Source texts of formatted documents ::
□ □ □ □ □ □ □
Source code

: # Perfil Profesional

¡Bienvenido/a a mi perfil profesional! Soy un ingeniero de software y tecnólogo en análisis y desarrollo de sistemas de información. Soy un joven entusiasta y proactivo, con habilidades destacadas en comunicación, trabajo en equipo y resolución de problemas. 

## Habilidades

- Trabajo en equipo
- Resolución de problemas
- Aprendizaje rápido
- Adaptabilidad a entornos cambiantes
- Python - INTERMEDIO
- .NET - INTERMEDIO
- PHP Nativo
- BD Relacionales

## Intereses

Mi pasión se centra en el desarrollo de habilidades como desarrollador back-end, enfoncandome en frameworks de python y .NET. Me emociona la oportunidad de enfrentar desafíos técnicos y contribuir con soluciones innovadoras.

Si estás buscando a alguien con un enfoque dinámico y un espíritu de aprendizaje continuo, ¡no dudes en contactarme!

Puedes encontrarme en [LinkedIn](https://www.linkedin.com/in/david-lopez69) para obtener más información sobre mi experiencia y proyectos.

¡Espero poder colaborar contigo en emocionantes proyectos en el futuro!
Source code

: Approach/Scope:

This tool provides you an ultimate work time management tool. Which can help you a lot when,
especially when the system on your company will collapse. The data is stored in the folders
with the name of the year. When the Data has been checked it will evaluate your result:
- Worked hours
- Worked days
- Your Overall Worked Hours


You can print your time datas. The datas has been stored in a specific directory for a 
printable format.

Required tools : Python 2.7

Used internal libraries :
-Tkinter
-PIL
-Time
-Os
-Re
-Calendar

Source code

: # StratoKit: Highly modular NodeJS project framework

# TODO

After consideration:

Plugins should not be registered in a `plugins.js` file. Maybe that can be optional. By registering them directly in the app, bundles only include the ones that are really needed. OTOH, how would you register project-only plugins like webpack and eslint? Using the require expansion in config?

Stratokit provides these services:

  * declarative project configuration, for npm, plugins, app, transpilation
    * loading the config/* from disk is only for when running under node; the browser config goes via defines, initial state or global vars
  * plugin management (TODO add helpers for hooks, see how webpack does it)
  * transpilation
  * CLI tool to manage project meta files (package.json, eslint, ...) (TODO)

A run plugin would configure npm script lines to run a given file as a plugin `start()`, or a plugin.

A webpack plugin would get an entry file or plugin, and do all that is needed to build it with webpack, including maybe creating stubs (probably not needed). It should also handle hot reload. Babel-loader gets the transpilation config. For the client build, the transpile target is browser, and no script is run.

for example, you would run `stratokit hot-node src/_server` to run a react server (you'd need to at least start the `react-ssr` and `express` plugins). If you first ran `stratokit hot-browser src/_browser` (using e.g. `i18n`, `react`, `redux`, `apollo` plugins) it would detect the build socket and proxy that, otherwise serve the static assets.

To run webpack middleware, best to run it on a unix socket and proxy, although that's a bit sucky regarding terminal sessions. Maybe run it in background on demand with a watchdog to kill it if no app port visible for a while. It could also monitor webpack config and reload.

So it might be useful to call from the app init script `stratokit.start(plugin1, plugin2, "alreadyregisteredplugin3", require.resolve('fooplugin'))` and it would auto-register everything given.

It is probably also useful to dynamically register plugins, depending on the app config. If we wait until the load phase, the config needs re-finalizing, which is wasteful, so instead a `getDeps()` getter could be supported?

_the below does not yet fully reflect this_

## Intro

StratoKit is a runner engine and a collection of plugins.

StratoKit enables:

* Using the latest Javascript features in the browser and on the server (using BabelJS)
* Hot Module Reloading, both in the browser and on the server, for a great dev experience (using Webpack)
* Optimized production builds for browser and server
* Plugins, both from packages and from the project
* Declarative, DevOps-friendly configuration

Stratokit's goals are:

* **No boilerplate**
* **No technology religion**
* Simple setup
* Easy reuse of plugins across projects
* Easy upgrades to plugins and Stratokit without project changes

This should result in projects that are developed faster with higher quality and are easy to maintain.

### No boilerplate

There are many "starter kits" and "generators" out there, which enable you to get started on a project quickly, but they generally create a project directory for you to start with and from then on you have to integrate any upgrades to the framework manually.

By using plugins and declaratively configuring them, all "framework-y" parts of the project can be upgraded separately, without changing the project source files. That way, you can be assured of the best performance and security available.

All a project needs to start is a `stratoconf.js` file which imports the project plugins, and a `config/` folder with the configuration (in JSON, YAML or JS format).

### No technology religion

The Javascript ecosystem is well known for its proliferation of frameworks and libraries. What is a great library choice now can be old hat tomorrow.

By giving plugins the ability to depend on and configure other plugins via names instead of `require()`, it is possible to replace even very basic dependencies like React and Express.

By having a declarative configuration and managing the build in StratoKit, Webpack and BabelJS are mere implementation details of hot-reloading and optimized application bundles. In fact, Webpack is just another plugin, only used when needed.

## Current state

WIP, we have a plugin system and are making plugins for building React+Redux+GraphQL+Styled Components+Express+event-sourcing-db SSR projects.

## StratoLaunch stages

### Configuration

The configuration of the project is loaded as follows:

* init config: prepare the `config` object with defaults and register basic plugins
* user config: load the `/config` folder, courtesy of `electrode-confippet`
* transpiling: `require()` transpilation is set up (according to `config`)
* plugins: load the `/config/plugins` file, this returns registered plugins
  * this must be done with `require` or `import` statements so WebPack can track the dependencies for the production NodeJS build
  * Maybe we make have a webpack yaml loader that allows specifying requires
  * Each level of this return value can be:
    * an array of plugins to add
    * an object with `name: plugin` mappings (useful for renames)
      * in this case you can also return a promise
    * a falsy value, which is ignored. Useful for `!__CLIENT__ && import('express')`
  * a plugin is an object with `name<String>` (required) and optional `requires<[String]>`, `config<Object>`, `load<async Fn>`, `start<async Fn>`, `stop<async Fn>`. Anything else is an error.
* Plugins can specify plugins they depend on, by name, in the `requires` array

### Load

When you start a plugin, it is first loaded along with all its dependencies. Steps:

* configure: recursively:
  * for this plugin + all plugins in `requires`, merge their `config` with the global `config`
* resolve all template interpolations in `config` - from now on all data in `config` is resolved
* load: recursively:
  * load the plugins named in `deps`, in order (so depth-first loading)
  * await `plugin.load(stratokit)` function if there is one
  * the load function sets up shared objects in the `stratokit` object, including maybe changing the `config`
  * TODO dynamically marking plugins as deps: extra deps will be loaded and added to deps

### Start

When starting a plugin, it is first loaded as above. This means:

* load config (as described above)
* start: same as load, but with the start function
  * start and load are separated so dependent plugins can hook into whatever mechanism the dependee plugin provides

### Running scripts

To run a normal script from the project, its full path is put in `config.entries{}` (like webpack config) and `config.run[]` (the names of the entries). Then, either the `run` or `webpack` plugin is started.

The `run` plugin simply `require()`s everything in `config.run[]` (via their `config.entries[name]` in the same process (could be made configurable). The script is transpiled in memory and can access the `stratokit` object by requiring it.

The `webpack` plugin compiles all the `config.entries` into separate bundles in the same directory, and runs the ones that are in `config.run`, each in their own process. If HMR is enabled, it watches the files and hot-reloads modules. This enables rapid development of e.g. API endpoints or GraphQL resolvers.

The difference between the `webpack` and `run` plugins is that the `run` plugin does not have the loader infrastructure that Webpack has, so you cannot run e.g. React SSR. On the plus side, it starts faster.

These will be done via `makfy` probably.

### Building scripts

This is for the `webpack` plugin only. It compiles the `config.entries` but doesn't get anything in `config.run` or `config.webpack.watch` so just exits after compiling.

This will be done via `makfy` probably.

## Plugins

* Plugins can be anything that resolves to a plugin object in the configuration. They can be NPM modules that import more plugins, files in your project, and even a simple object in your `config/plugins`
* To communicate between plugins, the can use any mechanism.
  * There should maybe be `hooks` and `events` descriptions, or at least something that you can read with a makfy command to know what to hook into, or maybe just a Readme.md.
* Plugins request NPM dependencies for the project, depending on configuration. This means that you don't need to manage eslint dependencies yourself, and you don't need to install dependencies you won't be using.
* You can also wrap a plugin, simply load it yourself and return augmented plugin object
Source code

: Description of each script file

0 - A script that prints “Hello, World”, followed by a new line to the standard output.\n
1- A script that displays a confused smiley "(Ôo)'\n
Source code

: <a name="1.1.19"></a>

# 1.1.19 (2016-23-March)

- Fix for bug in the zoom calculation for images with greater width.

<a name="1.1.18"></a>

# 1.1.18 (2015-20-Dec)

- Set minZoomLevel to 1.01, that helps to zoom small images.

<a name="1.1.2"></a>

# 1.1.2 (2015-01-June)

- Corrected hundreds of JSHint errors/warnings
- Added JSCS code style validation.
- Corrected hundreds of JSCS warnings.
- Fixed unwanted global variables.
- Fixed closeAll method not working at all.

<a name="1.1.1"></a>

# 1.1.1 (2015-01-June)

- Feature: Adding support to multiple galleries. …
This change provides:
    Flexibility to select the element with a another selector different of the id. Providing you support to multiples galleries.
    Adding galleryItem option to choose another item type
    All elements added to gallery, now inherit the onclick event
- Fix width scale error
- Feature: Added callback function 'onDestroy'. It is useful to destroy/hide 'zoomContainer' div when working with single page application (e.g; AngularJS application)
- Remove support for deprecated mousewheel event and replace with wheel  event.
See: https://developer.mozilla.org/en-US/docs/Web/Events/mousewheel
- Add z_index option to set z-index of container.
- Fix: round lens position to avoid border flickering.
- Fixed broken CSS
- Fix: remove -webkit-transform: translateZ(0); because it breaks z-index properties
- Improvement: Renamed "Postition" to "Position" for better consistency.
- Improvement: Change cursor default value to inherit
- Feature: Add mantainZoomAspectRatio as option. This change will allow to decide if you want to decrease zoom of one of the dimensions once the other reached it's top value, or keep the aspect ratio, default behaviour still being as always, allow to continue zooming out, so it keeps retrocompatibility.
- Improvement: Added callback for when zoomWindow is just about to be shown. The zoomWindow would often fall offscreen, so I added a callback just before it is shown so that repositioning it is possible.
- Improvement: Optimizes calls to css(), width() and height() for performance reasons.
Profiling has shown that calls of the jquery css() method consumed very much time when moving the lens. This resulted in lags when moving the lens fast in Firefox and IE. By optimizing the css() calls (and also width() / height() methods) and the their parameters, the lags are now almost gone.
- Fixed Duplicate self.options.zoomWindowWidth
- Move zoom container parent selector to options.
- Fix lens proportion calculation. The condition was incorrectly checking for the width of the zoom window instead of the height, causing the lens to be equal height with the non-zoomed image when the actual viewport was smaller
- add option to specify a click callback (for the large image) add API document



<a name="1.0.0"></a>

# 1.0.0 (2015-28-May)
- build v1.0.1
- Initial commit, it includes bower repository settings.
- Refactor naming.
□ □ □ □ □ □ □
Aim of the exercise :: Return the line that contains "- Fix lens proportion" along with every line after it through the end of the entries, exactly, adding nothing.

Answer below ::
- Fix lens proportion calculation. The condition was incorrectly checking for the width of the zoom window instead of the height, causing the lens to be equal height with the non-zoomed image when the actual viewport was smaller
- add option to specify a click callback (for the large image) add API document



<a name="1.0.0"></a>

# 1.0.0 (2015-28-May)
- build v1.0.1
- Initial commit, it includes bower repository settings.
- Refactor naming.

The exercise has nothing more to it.